My nephew completed the undergraduate work for an engineering degree at Santa Clara University.

While taking the coursework, he was able to land a position in a research lab on campus doing interesting science on radio signal propagation and processing. It was hard-core engineering, designing antennas and building and programming the electronics to use them. He, his advisor and the rest of the research team did some really innovative work. They're submitting a paper to a referreed journal describing it.

I love research universities. Students learn facts and theory in the classroom, but nothing beats actually building things for developing skills and mastering a field. I was lucky to land a research position as an undergraduate at Berkeley decades ago. That time in the lab with peers and mentors – what I learned to do, who I got to know – was the most important part of my college education. I think the same was true for my nephew!

My brother and his family were in town for the ceremony, and of course it was wonderful to spend the day with all of them. The formal ceremony, though, was absolutely the highlight of the day for me. The faculty in their regalia, the speeches and invocations, the procession of students across the stage, names read aloud, acknowledging their accomplishments, is important. It lets them know that they've done a difficult and meaningful thing.

Santa Clara, by the way, is pretty woke. We listened to an acknowledgment of the indigenous people whose land we were on. One of the student speakers spoke at length about the importance of diversity and support for women, underrepresented students and LGBTQ community members. Being surrounded by new people and new ideas, learning respect for them, is a critical part of intellectual growth. The Jesuits are doing a good job!

A few days later, my cousin graduated from the Naval Postgraduate School in Monterey. She entered grad school immediately after completing her undergraduate work at the US Naval Academy in Annapolis. Her field of research was also signals, but unlike my nephew, her work focused on communication and detection using sonar systems in the ocean. The Navy has an obvious interest in mixing sound and water.

Her work was impressive. The theses and the degrees described as students crossed the stage were generally amazing. We heard about innovative work in physics and mathematics, on deploying systems to space or the Earth's surface or underwater. There were interesting applications of machine learning to various fields. There are some top-tier brains in uniform!

The composition of her graduating class surprised me. I thought that NPS would educate members of the Navy. It does, of course. But there were Marines and members of the Coast Guard, Army and Air Force as well. There were even a few civilians who worked for one of the Armed Services branches or the Department of Defense.

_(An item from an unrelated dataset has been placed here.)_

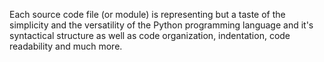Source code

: Each source code file (or module) is representing but a taste
of the simplicity and the versatility of the Python programming language
and it's syntactical structure as well as code organization, indentation, code readability and much more.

The graduating class was wonderfully diverse!

More surprising still was the number of graduates from other countries. Australia, Brazil, Canada, Egypt, Estonia, Germany, Greece, Guatemala, Hungary, India, Indonesia, Mexico, Morocco, the Netherlands, Norway, Pakistan, the Philippines, Saudi Arabia, Singapore, South Korea and Taiwan all sent members of their armed forces to NPS to earn advanced degrees. I had no idea before I sat in the auditorium and watched the ceremony.

On reflection, though, it makes serious sense. Sharing knowledge and collaborating on research with our allies is a good way to make sure all of us are fielding more effective and capable military forces. Equally – more? – important, the relationships that the students built across the branches of the military and across borders will no doubt be hugely valuable over time. During crises, folks who have known one another for years, who shared formative experiences and built bonds of trust early, can support efforts to resolve conflicts by speaking directly with one another.

We're at a peculiar moment in America. Research and science in general are denigrated, even demonized, by politicians. Progressive policies and ideas are under pressure, and even actively suppressed by some. The international order and global alliances are threatened as our country becomes isolationist and transactional.

All of that was front of mind as I watched members of my family cross their stages in celebration of their accomplishments. These two schools are preparing young people for the difficult work that faces us all in an increasingly complex and dangerous world. I was heartened by the academic excellence, the intellectual rigor, the openness and inclusiveness that I saw in both ceremonies.

Kind of made me misty.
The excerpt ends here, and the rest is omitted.